> _EXERCISE_
The data should be transcribed in its entirety, word for word.

╭──

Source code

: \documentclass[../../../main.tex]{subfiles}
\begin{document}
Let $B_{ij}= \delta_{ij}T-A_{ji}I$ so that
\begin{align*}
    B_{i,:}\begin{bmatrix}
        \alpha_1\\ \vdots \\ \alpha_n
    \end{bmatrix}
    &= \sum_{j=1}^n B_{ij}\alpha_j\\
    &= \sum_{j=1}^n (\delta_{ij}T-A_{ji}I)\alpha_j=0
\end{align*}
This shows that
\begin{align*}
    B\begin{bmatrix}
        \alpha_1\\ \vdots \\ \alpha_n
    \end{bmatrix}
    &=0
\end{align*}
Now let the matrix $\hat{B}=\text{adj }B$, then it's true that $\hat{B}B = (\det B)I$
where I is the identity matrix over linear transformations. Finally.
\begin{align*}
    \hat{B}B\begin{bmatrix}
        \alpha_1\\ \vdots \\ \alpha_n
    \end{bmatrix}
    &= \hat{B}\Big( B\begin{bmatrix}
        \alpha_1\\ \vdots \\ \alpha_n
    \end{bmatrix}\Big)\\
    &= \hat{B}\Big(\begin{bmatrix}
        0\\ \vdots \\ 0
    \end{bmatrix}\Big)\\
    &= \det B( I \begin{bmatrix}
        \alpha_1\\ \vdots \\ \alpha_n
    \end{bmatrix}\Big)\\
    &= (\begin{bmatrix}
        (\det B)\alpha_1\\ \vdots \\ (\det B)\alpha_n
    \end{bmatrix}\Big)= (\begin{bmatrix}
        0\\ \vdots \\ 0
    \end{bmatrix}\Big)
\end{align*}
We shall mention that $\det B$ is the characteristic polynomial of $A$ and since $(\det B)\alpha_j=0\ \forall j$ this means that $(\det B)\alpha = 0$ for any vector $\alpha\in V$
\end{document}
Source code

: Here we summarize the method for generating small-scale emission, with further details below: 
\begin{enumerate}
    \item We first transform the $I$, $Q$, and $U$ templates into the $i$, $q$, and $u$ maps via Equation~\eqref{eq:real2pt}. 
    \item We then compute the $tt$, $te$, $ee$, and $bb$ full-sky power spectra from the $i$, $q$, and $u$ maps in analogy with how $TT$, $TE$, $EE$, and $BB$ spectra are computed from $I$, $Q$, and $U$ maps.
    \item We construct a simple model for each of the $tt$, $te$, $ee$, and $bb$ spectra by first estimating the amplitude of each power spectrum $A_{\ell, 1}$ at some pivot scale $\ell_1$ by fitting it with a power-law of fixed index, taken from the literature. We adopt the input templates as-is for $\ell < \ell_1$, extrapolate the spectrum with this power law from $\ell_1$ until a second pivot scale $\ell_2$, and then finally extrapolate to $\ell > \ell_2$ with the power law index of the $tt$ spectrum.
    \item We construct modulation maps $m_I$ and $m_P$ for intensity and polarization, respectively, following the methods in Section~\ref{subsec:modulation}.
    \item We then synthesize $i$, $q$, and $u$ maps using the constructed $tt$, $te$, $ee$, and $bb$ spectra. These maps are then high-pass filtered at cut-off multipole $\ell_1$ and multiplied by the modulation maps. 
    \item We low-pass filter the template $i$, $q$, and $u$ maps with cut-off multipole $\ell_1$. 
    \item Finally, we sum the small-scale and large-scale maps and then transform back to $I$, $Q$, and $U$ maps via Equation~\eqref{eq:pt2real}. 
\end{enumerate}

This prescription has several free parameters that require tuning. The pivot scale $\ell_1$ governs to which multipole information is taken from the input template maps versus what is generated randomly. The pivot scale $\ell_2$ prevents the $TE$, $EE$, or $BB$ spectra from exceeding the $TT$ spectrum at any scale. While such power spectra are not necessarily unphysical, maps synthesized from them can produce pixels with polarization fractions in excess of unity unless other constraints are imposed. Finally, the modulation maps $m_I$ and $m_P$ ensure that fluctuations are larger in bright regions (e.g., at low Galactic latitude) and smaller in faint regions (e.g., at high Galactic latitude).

╰──

> _EXERCISE RESULT_
Source code

: \documentclass[../../../main.tex]{subfiles}
\begin{document}
Let $B_{ij}= \delta_{ij}T-A_{ji}I$ so that
\begin{align*}
    B_{i,:}\begin{bmatrix}
        \alpha_1\\ \vdots \\ \alpha_n
    \end{bmatrix}
    &= \sum_{j=1}^n B_{ij}\alpha_j\\
    &= \sum_{j=1}^n (\delta_{ij}T-A_{ji}I)\alpha_j=0
\end{align*}
This shows that
\begin{align*}
    B\begin{bmatrix}
        \alpha_1\\ \vdots \\ \alpha_n
    \end{bmatrix}
    &=0
\end{align*}
Now let the matrix $\hat{B}=\text{adj }B$, then it's true that $\hat{B}B = (\det B)I$
where I is the identity matrix over linear transformations. Finally.
\begin{align*}
    \hat{B}B\begin{bmatrix}
        \alpha_1\\ \vdots \\ \alpha_n
    \end{bmatrix}
    &= \hat{B}\Big( B\begin{bmatrix}
        \alpha_1\\ \vdots \\ \alpha_n
    \end{bmatrix}\Big)\\
    &= \hat{B}\Big(\begin{bmatrix}
        0\\ \vdots \\ 0
    \end{bmatrix}\Big)\\
    &= \det B( I \begin{bmatrix}
        \alpha_1\\ \vdots \\ \alpha_n
    \end{bmatrix}\Big)\\
    &= (\begin{bmatrix}
        (\det B)\alpha_1\\ \vdots \\ (\det B)\alpha_n
    \end{bmatrix}\Big)= (\begin{bmatrix}
        0\\ \vdots \\ 0
    \end{bmatrix}\Big)
\end{align*}
We shall mention that $\det B$ is the characteristic polynomial of $A$ and since $(\det B)\alpha_j=0\ \forall j$ this means that $(\det B)\alpha = 0$ for any vector $\alpha\in V$
\end{document}
Source code

: Here we summarize the method for generating small-scale emission, with further details below: 
\begin{enumerate}
    \item We first transform the $I$, $Q$, and $U$ templates into the $i$, $q$, and $u$ maps via Equation~\eqref{eq:real2pt}. 
    \item We then compute the $tt$, $te$, $ee$, and $bb$ full-sky power spectra from the $i$, $q$, and $u$ maps in analogy with how $TT$, $TE$, $EE$, and $BB$ spectra are computed from $I$, $Q$, and $U$ maps.
    \item We construct a simple model for each of the $tt$, $te$, $ee$, and $bb$ spectra by first estimating the amplitude of each power spectrum $A_{\ell, 1}$ at some pivot scale $\ell_1$ by fitting it with a power-law of fixed index, taken from the literature. We adopt the input templates as-is for $\ell < \ell_1$, extrapolate the spectrum with this power law from $\ell_1$ until a second pivot scale $\ell_2$, and then finally extrapolate to $\ell > \ell_2$ with the power law index of the $tt$ spectrum.
    \item We construct modulation maps $m_I$ and $m_P$ for intensity and polarization, respectively, following the methods in Section~\ref{subsec:modulation}.
    \item We then synthesize $i$, $q$, and $u$ maps using the constructed $tt$, $te$, $ee$, and $bb$ spectra. These maps are then high-pass filtered at cut-off multipole $\ell_1$ and multiplied by the modulation maps. 
    \item We low-pass filter the template $i$, $q$, and $u$ maps with cut-off multipole $\ell_1$. 
    \item Finally, we sum the small-scale and large-scale maps and then transform back to $I$, $Q$, and $U$ maps via Equation~\eqref{eq:pt2real}. 
\end{enumerate}

This prescription has several free parameters that require tuning. The pivot scale $\ell_1$ governs to which multipole information is taken from the input template maps versus what is generated randomly. The pivot scale $\ell_2$ prevents the $TE$, $EE$, or $BB$ spectra from exceeding the $TT$ spectrum at any scale. While such power spectra are not necessarily unphysical, maps synthesized from them can produce pixels with polarization fractions in excess of unity unless other constraints are imposed. Finally, the modulation maps $m_I$ and $m_P$ ensure that fluctuations are larger in bright regions (e.g., at low Galactic latitude) and smaller in faint regions (e.g., at high Galactic latitude).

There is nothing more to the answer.